However, the Supreme Court's determination that the defendant was liable for fraud in the inducement was not supported by a fair interpretation of the evidence, and the plaintiff's cause of action alleging fraud should have been dismissed. "[O]ne to whom an allegedly false representation is made may not rely thereon if the means of obtaining the truth are available by the exercise of ordinary intelligence" ( Matter of Jack Kent Cooke, Inc. [Saatchi Saatchi N. Am.], 222 AD2d 334, 335).

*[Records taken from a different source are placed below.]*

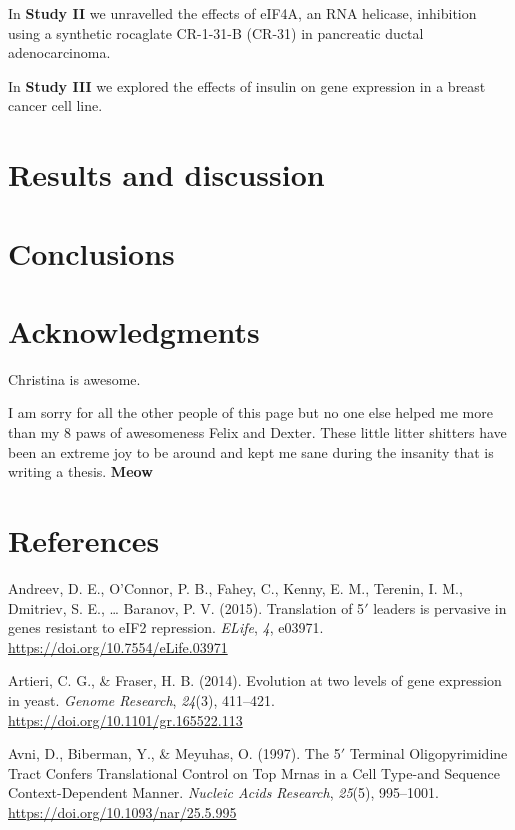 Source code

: \documentclass[12pt,openany]{book}
\begin{document}
In \textbf{Study II} we unravelled the effects of eIF4A, an RNA
helicase, inhibition using a synthetic rocaglate CR-1-31-B (CR-31) in
pancreatic ductal adenocarcinoma.

In \textbf{Study III} we explored the effects of insulin on gene
expression in a breast cancer cell line.

\chapter{Results and discussion}

\chapter{Conclusions}

\chapter*{Acknowledgments}\label{acknowledgments}

Christina is awesome.

I am sorry for all the other people of this page but no one else helped
me more than my 8 paws of awesomeness Felix and Dexter. These little
litter shitters have been an extreme joy to be around and kept me sane
during the insanity that is writing a thesis. \textbf{Meow}

\chapter*{References}\label{references}

\hypertarget{refs}{}
\hypertarget{ref-Andreev2015}{}
Andreev, D. E., O'Connor, P. B., Fahey, C., Kenny, E. M., Terenin, I.
M., Dmitriev, S. E., \ldots{} Baranov, P. V. (2015). Translation of
5\({'}\) leaders is pervasive in genes resistant to eIF2 repression.
\emph{ELife}, \emph{4}, e03971.
\url{https://doi.org/10.7554/eLife.03971}

\hypertarget{ref-Artieri2014}{}
Artieri, C. G., \& Fraser, H. B. (2014). Evolution at two levels of gene
expression in yeast. \emph{Genome Research}, \emph{24}(3), 411--421.
\url{https://doi.org/10.1101/gr.165522.113}

\hypertarget{ref-Avni1997}{}
Avni, D., Biberman, Y., \& Meyuhas, O. (1997). The 5\({'}\) Terminal
Oligopyrimidine Tract Confers Translational Control on Top Mrnas in a
Cell Type-and Sequence Context-Dependent Manner. \emph{Nucleic Acids
Research}, \emph{25}(5), 995--1001.
\url{https://doi.org/10.1093/nar/25.5.995}
\end{document}
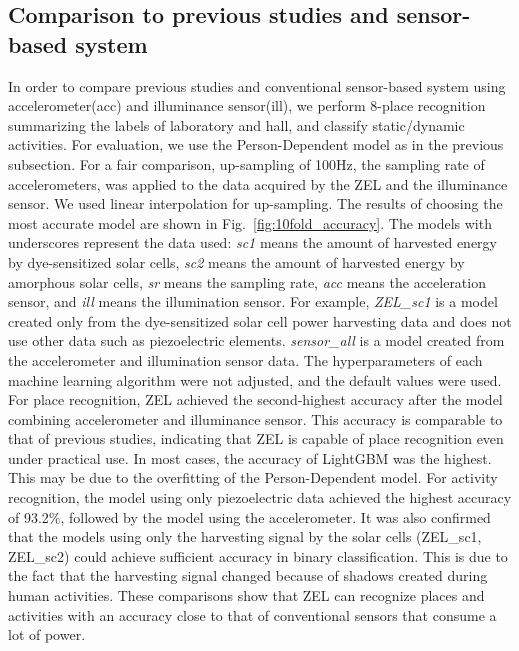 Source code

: \documentclass[conference]{IEEEtran}
\begin{document}
\subsection{Comparison to previous studies and sensor-based system}
In order to compare previous studies and conventional sensor-based system using accelerometer(acc) and illuminance sensor(ill), we perform 8-place recognition summarizing the labels of laboratory and hall, and classify static/dynamic activities.
For evaluation, we use the Person-Dependent model as in the previous subsection.
For a fair comparison, up-sampling of 100Hz, the sampling rate of accelerometers, was applied to the data acquired by the ZEL and the illuminance sensor.
We used linear interpolation for up-sampling.
The results of choosing the most accurate model are shown in Fig.~\ref{fig:10fold_accuracy}.
The models with underscores represent the data used: \textit{sc1} means the amount of harvested energy by dye-sensitized solar cells, \textit{sc2} means the amount of harvested energy by amorphous solar cells, \textit{sr} means the sampling rate, \textit{acc} means the acceleration sensor, and \textit{ill} means the illumination sensor.
For example, \textit{ZEL\_sc1} is a model created only from the dye-sensitized solar cell power harvesting data and does not use other data such as piezoelectric elements.
\textit{sensor\_all} is a model created from the accelerometer and illumination sensor data.
The hyperparameters of each machine learning algorithm were not adjusted, and the default values were used.
For place recognition, ZEL achieved the second-highest accuracy after the model combining accelerometer and illuminance sensor.
This accuracy is comparable to that of previous studies\cite{umetsu2019ehaas,sugata2019battery}, indicating that ZEL is capable of place recognition even under practical use.
In most cases, the accuracy of LightGBM was the highest. This may be due to the overfitting of the Person-Dependent model.
For activity recognition, the model using only piezoelectric data achieved the highest accuracy of 93.2\%, followed by the model using the accelerometer.
It was also confirmed that the models using only the harvesting signal by the solar cells (ZEL\_sc1, ZEL\_sc2) could achieve sufficient accuracy in binary classification.
This is due to the fact that the harvesting signal changed because of shadows created during human activities.
These comparisons show that ZEL can recognize places and activities with an accuracy close to that of conventional sensors that consume a lot of power.
\end{document}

The defendant represented to the plaintiff that one of the apartments in the building was being used solely for commercial purposes when the defendant knew that the tenant was using the apartment as a residence. However, the plaintiff's secretary testified that none of the plaintiff's representatives ever visited the apartment, or even the building, prior to the closing. Thus, the fact misrepresented by the defendant was not peculiarly within the knowledge of the defendant and could have been ascertained by the plaintiff by the means available to it through the exercise of ordinary intelligence ( see Eisenthal v. Wittlock, 198 AD2d 395, 396). In light of these facts, as a matter of law, the plaintiff cannot establish that it rightfully relied upon any misrepresentation by the defendant ( id.). Therefore, the plaintiff's cause of action alleging fraud in the inducement should have been dismissed.
The defendant's argument that the Supreme Court erred in failing to apply the doctrine of collateral estoppel to an order of the Civil Court of the City of New York, Kings County, is not properly before this Court, as the defendant concedes in his reply brief that the order upon which he bases his argument was never submitted to the Supreme Court ( see CPLR 5526; Constantine v. Premier Cab Corp., 295 AD2d 303, 304).
We do not consider the defendant's remaining contention as it was raised for the first time on appeal ( see New York Presbyt. Hosp. v. Progressive Cas. Ins. Co., 5 AD3d 568, 571).